È abbastanza raro per la storiografia italiana, e quindi da salutare con compiacimento, un libro come questo di Andrea Graziosi ( L'Urss di Lenin e Stalin. Storia dell'Unione Sovietica 1914-1945, Il Mulino); un libro che per la sua importanza merita dunque un discorso ulteriore più ampio di quelli che lo hanno riguardato finora. È uno di quei testi, fra l'altro, che per solito la nostra editoria è costretta a tradurre dall'inglese perché da noi non si scrivono: e cioè il racconto di un grande nodo di storia mondiale, di carattere divulgativo sì, ma, come si usa dire, di alta divulgazione e frutto, oltre che di una amplissima bibliografia, di ricerche di prima mano negli archivi.
Un libro godibile, tutto fatti, spesso ignoti anche al pubblico colto, e che tra i filoni d'indagine fa posto anche a dimensioni di solito trascurate, quali per esempio il rapporto tra i generi (la condizione femminile fu tra le prime vittime della rivoluzione), i quanto mai eloquenti andamenti demografici, l'intricato problema delle nazionalità. Il tutto sorretto da un robusto impianto interpretativo, al cui centro sta un'ipotesi certo non comune tra gli addetti ai lavori. L'ipotesi cioè che il regime comunista russo non sia stato in realtà un totalitarismo, come oggi quasi universalmente si dice, ma piuttosto un caso particolarmente brutale di «dispotismo asiatico» (viene in mente la celebre definizione buchariniana di Stalin come «un Gengis khan col telefono »), dunque non un a suo modo modernissimo regime di massa, ma assai più un «ancien régime di tipo nuovo», un regime dove, per dirne solo una, che però serve a far capire di che si trattava, in tutto il periodo considerato la regola fu sempre quella di tenere la popolazione all'oscuro dei provvedimenti adottati dal potere.

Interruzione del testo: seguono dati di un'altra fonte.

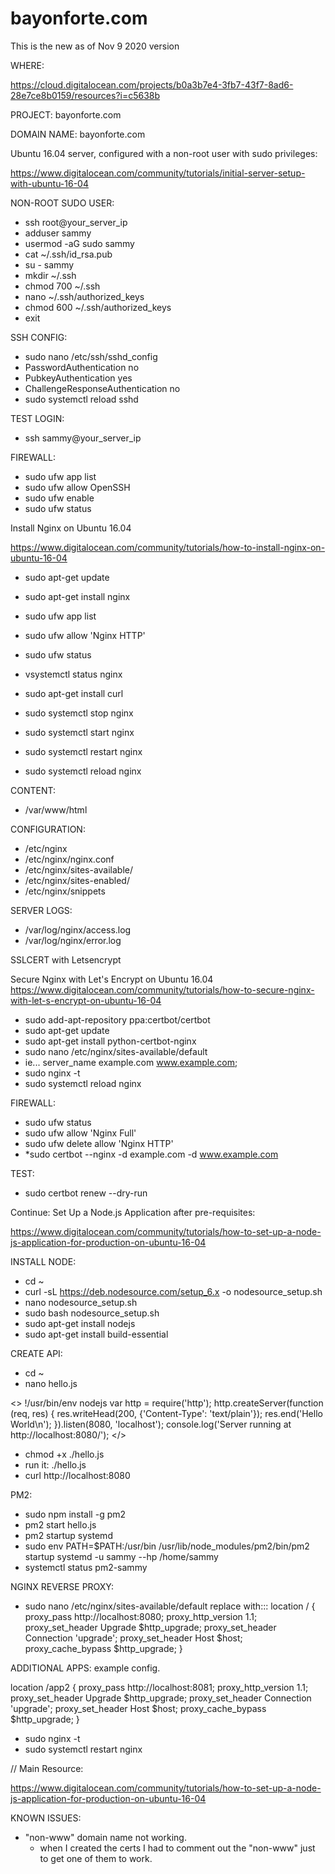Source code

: # bayonforte.com
This is the new as of Nov 9 2020 version

WHERE:

https://cloud.digitalocean.com/projects/b0a3b7e4-3fb7-43f7-8ad6-28e7ce8b0159/resources?i=c5638b

PROJECT: bayonforte.com

DOMAIN NAME: bayonforte.com

Ubuntu 16.04 server, configured with a non-root user with sudo privileges:

https://www.digitalocean.com/community/tutorials/initial-server-setup-with-ubuntu-16-04

NON-ROOT SUDO USER:

- ssh root@your_server_ip
- adduser sammy
- usermod -aG sudo sammy
- cat ~/.ssh/id_rsa.pub
- su - sammy
- mkdir ~/.ssh
- chmod 700 ~/.ssh
- nano ~/.ssh/authorized_keys
- chmod 600 ~/.ssh/authorized_keys
- exit

SSH CONFIG:

- sudo nano /etc/ssh/sshd_config
- PasswordAuthentication no
- PubkeyAuthentication yes
- ChallengeResponseAuthentication no
- sudo systemctl reload sshd

TEST LOGIN:

- ssh sammy@your_server_ip

FIREWALL:

- sudo ufw app list
- sudo ufw allow OpenSSH
- sudo ufw enable
- sudo ufw status

Install Nginx on Ubuntu 16.04

https://www.digitalocean.com/community/tutorials/how-to-install-nginx-on-ubuntu-16-04

- sudo apt-get update
- sudo apt-get install nginx
- sudo ufw app list
- sudo ufw allow 'Nginx HTTP'
- sudo ufw status
- vsystemctl status nginx

- sudo apt-get install curl

- sudo systemctl stop nginx
- sudo systemctl start nginx
- sudo systemctl restart nginx
- sudo systemctl reload nginx

CONTENT:

- /var/www/html

CONFIGURATION:

- /etc/nginx
- /etc/nginx/nginx.conf
- /etc/nginx/sites-available/
- /etc/nginx/sites-enabled/
- /etc/nginx/snippets

SERVER LOGS:

- /var/log/nginx/access.log
- /var/log/nginx/error.log

SSLCERT with Letsencrypt

Secure Nginx with Let's Encrypt on Ubuntu 16.04
https://www.digitalocean.com/community/tutorials/how-to-secure-nginx-with-let-s-encrypt-on-ubuntu-16-04

- sudo add-apt-repository ppa:certbot/certbot
- sudo apt-get update
- sudo apt-get install python-certbot-nginx
- sudo nano /etc/nginx/sites-available/default
- ie... server_name example.com www.example.com;
- sudo nginx -t
- sudo systemctl reload nginx

FIREWALL:

- sudo ufw status
- sudo ufw allow 'Nginx Full'
- sudo ufw delete allow 'Nginx HTTP'
- *sudo certbot --nginx -d example.com -d www.example.com

TEST:

- sudo certbot renew --dry-run
 

Continue: Set Up a Node.js Application after pre-requisites:

https://www.digitalocean.com/community/tutorials/how-to-set-up-a-node-js-application-for-production-on-ubuntu-16-04

INSTALL NODE:

- cd ~
- curl -sL https://deb.nodesource.com/setup_6.x -o nodesource_setup.sh
- nano nodesource_setup.sh
- sudo bash nodesource_setup.sh
- sudo apt-get install nodejs
- sudo apt-get install build-essential

CREATE API:

- cd ~
- nano hello.js

<>
!/usr/bin/env nodejs
var http = require('http');
http.createServer(function (req, res) {
res.writeHead(200, {'Content-Type': 'text/plain'});
res.end('Hello World\n');
}).listen(8080, 'localhost');
console.log('Server running at http://localhost:8080/');
</>

- chmod +x ./hello.js
- run it: ./hello.js
- curl http://localhost:8080

PM2:

- sudo npm install -g pm2
- pm2 start hello.js
- pm2 startup systemd
- sudo env PATH=$PATH:/usr/bin /usr/lib/node_modules/pm2/bin/pm2 startup systemd -u sammy --hp /home/sammy
- systemctl status pm2-sammy

NGINX REVERSE PROXY:

- sudo nano /etc/nginx/sites-available/default
replace with:::
location / {
    proxy_pass http://localhost:8080;
    proxy_http_version 1.1;
    proxy_set_header Upgrade $http_upgrade;
    proxy_set_header Connection 'upgrade';
    proxy_set_header Host $host;
    proxy_cache_bypass $http_upgrade;
}

ADDITIONAL APPS: example config.

location /app2 {
    proxy_pass http://localhost:8081;
    proxy_http_version 1.1;
    proxy_set_header Upgrade $http_upgrade;
    proxy_set_header Connection 'upgrade';
    proxy_set_header Host $host;
    proxy_cache_bypass $http_upgrade;
}

- sudo nginx -t
- sudo systemctl restart nginx


// Main Resource: 

https://www.digitalocean.com/community/tutorials/how-to-set-up-a-node-js-application-for-production-on-ubuntu-16-04


KNOWN ISSUES: 

- "non-www" domain name not working.
    - when I created the certs I had to comment out the "non-www" just to get one of them to work.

Una delle conclusioni apparentemente sorprendenti a cui ci costringe la lettura delle pagine di Graziosi è che è difficile trovare negli ultimi due secoli un regime che abbia attuato una criminalizzazione altrettanto sistematica della classe operaia e dei contadini come quella messa in opera dal bolscevismo in Russia. Sapevamo già, naturalmente, della repressione politica, delle stragi di massa durante la collettivizzazione delle campagne, della carestia artificiale in Ucraina, ma ignoravamo per esempio che negli anni Trenta fu di fatto cancellata qualunque legislazione sul lavoro come qualunque presenza sindacale; che l'«emulazione socialista» prevedeva un inferno di 12 ore di lavoro quotidiano con nessun riposo festivo; che in un anno-tipo come il 1929-30 i licenziamenti per assenteismo potevano arrivare a colpire il 30 per cento (il 30 per cento!) della forza lavoro occupata. Né conoscevamo, per fare un altro esempio, quali fossero (ovviamente per le classi popolari, non di certo per la nomenklatura) le terrificanti condizioni abitative a Mosca circa vent'anni dopo l'Ottobre: con il 40 per cento degli inquilini che risiedeva in una sola stanza, il 23,6 in «parte di una stanza», il 5 per cento in una cucina o in un corridoio, e la bellezza del 25 per cento in dormitori (in dormitori!).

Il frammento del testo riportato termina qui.